Find every line of the records that has "type" and return it.

§ **Given records**:
BEGIN
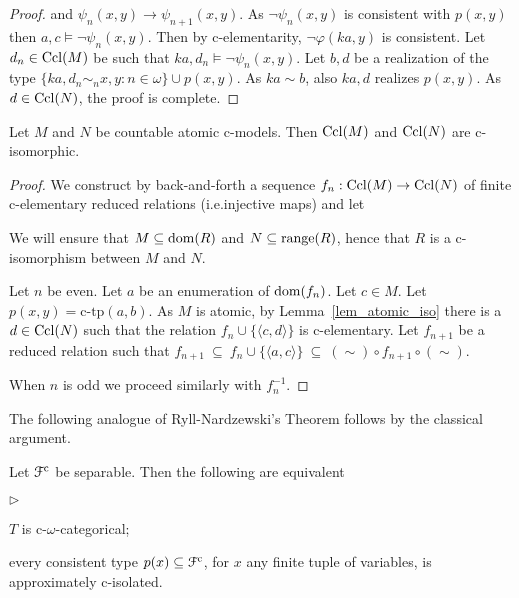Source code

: \documentclass{amsproc}
\newcommand{\mylabel}[1]{{#1}\hfill}
\renewenvironment{itemize}
  {\begin{list}{$\triangleright$}{%
  \setlength{\parskip}{0mm}
  \setlength{\topsep}{.4\baselineskip}
  \setlength{\rightmargin}{0mm}
  \setlength{\listparindent}{0mm}
  \setlength{\itemindent}{0mm}
  \setlength{\labelwidth}{3ex}
  \setlength{\itemsep}{.2\baselineskip}
  \setlength{\parsep}{.2\baselineskip}
  \setlength{\partopsep}{0mm}
  \setlength{\labelsep}{1ex}
  \setlength{\leftmargin}{\labelwidth+\labelsep}
  \let\makelabel\mylabel}}{%
\end{list}}
\begin{document}
{\begin{proof}
  
  and $\psi_n(x,y)\rightarrow\psi_{n+1}(x,y)$.
  As $\neg\psi_n(x,y)$ is consistent with $p(x,y)$ then $a,c\models\neg\psi_n(x,y)$.
  Then by c-elementarity, $\neg\varphi(ka,y)$ is consistent.
  Let $d_n\in{\rm Ccl}(M)$ be such that $ka,d_n\models\neg\psi_n(x,y)$.
  Let $b,d$ be a realization of the type $\{ka,d_n\sim_nx,y:n\in\omega\}\cup p(x,y)$.
  As $ka\sim b$, also $ka,d$ realizes $p(x,y)$.
  As $d\in{\rm Ccl}(N)$, the proof is complete.
\end{proof}

\begin{fact}\label{fact_atomic_iso}
  Let $M$ and $N$ be countable atomic c-models.
  Then ${\rm Ccl}(M)$ and ${\rm Ccl}(N)$ are c-isomorphic.
\end{fact}

\begin{proof}
  We construct by back-and-forth a sequence $f_n:{\rm Ccl}(M)\rightarrow{\rm Ccl}(N)$ of finite c-elementary reduced relations (i.e.\@ injective maps) and let 
  

  We will ensure that $M\subseteq{\rm dom}(R)$ and $N\subseteq{\rm range}(R)$, hence that $R$ is a c-isomorphism between $M$ and $N$.

  Let $n$ be even.
  Let $a$ be an enumeration of ${\rm dom}(f_n)$.
  Let $c\in M$.
  Let $p(x,y)=\mbox{c-tp}(a,b)$.
  As $M$ is atomic, by Lemma~\ref{lem_atomic_iso} there is a $d\in{\rm Ccl}(N)$ such that the relation $f_n\cup\{\langle c,d\rangle\}$ is c-elementary.
  Let $f_{n+1}$ be a reduced relation such that $f_{n+1}\ \subseteq\ f_n\cup\{\langle a,c\rangle\}\ \subseteq\ (\sim)\circ f_{n+1}\circ(\sim)$.

  When $n$ is odd we proceed similarly with $f_n^{-1}$.
\end{proof}

The following analogue of Ryll-Nardzewski's Theorem follows by the classical argument.

\begin{theorem}
  Let ${\EuScript F}^{\rm c}$ be separable.
  Then the following are equivalent
  \begin{itemize}
    \item[1.] $T$ is c-$\omega$-categorical;
    \item[2.] every consistent type $p(x)\subseteq{\EuScript F}^{\rm c}$, for $x$ any finite tuple of variables, is approximately c-isolated.
  \end{itemize}
\end{theorem}

}
\end{document}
END
§ **Solution to this exercise**:
  Let $b,d$ be a realization of the type $\{ka,d_n\sim_nx,y:n\in\omega\}\cup p(x,y)$.
    \item[2.] every consistent type $p(x)\subseteq{\EuScript F}^{\rm c}$, for $x$ any finite tuple of variables, is approximately c-isolated.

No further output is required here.